• [Goal of the exercise]: List every line in this data where the string "projeto" occurs.

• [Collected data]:
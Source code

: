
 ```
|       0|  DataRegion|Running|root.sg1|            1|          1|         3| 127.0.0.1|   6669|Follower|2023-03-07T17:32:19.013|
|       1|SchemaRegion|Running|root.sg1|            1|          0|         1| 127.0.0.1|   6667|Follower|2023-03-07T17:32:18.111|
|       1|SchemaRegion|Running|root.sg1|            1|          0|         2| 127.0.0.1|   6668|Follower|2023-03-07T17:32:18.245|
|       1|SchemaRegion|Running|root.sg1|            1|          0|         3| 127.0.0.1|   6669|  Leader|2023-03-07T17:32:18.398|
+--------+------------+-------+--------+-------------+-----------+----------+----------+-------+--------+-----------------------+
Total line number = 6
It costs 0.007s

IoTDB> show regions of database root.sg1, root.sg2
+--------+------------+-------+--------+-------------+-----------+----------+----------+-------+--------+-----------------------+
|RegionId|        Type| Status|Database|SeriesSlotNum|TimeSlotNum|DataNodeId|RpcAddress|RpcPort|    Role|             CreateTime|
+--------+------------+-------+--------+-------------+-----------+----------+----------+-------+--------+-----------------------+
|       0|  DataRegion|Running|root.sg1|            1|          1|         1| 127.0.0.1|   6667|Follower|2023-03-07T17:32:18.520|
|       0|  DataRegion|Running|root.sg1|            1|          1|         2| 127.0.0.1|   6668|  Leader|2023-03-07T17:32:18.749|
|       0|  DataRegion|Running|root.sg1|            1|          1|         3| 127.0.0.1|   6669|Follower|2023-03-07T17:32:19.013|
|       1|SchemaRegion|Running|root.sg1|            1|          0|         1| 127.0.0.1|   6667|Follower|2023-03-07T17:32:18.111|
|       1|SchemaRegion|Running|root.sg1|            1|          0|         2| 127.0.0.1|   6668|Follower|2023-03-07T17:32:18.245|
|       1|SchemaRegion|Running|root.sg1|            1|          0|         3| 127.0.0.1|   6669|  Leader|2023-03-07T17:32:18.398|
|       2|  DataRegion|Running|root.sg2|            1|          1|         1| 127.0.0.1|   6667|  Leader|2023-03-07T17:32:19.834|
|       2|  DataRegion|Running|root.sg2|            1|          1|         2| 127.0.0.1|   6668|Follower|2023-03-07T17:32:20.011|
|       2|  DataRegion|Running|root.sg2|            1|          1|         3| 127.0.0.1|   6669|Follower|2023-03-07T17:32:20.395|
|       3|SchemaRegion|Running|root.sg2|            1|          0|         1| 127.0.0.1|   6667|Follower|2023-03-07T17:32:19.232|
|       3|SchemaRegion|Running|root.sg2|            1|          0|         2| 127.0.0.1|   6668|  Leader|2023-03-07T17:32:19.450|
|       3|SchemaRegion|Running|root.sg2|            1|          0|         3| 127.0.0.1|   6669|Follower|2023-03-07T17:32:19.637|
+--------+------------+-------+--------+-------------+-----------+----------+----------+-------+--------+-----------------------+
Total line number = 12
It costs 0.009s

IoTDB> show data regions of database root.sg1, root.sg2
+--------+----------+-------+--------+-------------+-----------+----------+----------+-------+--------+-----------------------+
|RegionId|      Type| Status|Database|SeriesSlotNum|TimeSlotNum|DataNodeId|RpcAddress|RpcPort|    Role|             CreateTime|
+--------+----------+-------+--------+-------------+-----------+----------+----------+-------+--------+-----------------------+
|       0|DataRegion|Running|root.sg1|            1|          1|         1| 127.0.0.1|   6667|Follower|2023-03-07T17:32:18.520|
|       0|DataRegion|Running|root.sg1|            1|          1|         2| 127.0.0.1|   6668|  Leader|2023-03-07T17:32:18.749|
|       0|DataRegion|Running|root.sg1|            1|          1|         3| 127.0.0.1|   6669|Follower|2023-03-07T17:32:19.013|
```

--

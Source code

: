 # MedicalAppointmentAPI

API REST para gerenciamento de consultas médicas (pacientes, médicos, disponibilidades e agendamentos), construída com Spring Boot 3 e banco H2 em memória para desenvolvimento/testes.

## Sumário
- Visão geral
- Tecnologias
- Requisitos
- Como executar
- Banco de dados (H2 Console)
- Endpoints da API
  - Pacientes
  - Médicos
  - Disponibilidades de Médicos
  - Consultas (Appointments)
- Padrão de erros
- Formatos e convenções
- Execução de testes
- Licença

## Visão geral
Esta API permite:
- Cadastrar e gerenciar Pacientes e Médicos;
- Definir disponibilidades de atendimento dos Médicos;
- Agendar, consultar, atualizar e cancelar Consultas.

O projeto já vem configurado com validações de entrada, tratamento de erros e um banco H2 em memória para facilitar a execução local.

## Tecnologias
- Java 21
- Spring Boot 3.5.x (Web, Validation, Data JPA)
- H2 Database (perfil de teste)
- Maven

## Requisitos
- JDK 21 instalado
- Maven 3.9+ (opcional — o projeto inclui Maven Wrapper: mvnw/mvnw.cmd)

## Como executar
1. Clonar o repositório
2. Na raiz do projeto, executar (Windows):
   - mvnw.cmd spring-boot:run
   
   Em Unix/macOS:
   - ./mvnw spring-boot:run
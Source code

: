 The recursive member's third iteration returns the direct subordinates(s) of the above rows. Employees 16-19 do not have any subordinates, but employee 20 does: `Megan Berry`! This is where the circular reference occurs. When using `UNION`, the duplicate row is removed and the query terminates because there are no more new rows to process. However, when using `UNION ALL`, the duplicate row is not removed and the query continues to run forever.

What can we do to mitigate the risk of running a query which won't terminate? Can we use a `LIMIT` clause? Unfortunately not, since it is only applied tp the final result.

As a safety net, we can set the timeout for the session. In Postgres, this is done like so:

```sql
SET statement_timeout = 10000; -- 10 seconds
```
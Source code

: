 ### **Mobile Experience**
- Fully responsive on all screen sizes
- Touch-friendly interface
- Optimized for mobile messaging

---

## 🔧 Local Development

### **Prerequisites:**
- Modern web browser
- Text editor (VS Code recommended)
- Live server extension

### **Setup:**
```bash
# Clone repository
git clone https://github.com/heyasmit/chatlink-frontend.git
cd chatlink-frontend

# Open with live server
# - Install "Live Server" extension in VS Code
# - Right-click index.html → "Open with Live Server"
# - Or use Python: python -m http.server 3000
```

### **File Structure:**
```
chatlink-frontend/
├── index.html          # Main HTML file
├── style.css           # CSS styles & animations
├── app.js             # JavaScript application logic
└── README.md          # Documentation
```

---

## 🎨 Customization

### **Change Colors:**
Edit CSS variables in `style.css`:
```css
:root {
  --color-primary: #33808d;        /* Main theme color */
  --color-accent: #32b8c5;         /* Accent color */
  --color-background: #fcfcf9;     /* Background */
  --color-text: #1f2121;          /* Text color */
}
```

--

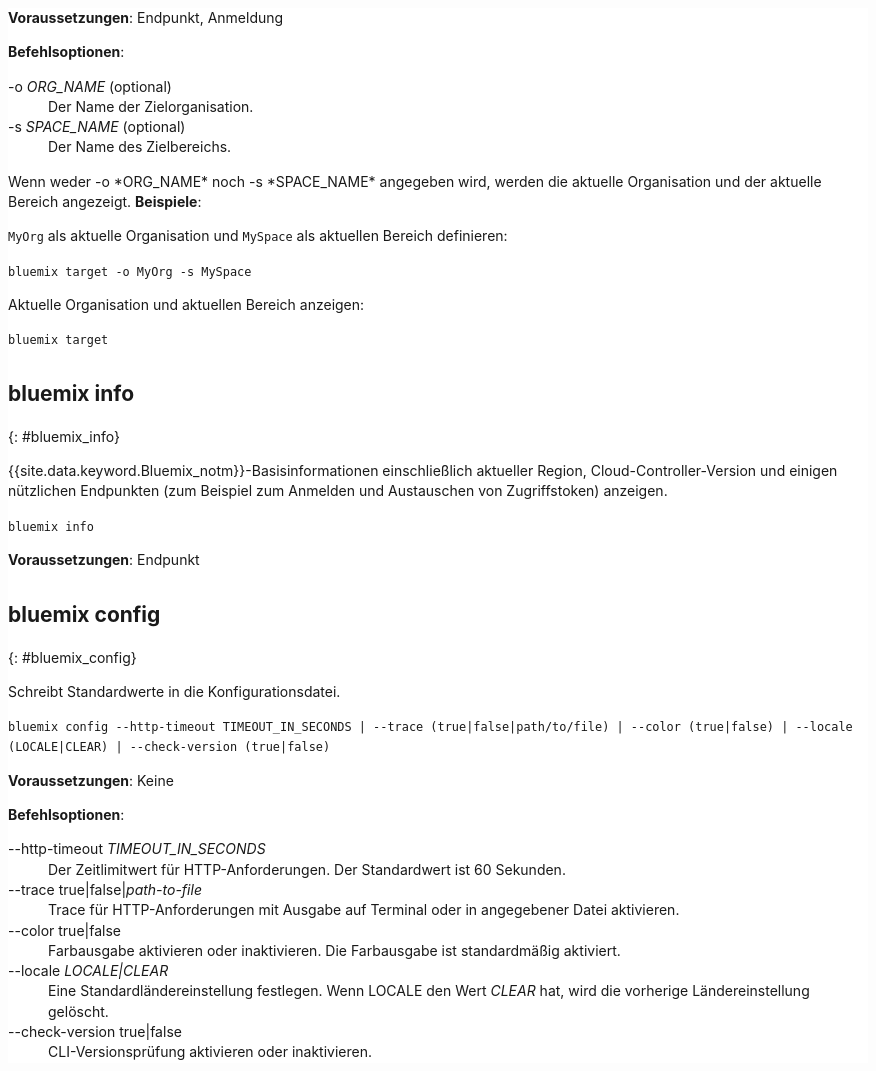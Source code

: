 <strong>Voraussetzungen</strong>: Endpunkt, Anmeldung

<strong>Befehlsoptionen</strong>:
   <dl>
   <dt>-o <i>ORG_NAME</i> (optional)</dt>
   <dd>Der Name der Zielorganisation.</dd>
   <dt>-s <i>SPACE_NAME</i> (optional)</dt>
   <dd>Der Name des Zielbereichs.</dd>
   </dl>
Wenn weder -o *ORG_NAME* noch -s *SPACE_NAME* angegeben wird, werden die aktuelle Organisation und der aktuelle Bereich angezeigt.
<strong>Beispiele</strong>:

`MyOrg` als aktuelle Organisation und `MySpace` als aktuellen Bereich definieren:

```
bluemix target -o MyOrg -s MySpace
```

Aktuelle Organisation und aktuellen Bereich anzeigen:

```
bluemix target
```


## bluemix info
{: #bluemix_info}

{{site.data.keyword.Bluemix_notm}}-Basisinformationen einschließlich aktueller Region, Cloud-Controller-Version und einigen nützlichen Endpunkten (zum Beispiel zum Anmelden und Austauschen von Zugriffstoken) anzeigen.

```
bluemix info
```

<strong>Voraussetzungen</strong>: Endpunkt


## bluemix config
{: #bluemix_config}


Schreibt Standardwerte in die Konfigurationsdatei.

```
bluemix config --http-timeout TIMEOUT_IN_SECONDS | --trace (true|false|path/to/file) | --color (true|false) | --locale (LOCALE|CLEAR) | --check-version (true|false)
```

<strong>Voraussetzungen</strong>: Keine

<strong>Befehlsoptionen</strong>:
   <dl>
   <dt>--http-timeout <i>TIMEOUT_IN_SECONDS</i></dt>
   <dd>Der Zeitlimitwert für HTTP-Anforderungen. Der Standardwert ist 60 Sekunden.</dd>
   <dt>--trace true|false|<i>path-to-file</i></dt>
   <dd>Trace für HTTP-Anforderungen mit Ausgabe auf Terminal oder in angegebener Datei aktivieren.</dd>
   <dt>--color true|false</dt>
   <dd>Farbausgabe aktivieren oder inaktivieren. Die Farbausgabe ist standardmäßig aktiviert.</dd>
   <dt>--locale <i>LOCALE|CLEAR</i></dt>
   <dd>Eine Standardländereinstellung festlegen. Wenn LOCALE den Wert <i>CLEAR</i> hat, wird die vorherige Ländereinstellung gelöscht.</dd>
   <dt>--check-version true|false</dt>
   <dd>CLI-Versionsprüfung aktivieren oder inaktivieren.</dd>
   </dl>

• [Task response]:
O projeto já vem configurado com validações de entrada, tratamento de erros e um banco H2 em memória para facilitar a execução local.
- Maven 3.9+ (opcional — o projeto inclui Maven Wrapper: mvnw/mvnw.cmd)
2. Na raiz do projeto, executar (Windows):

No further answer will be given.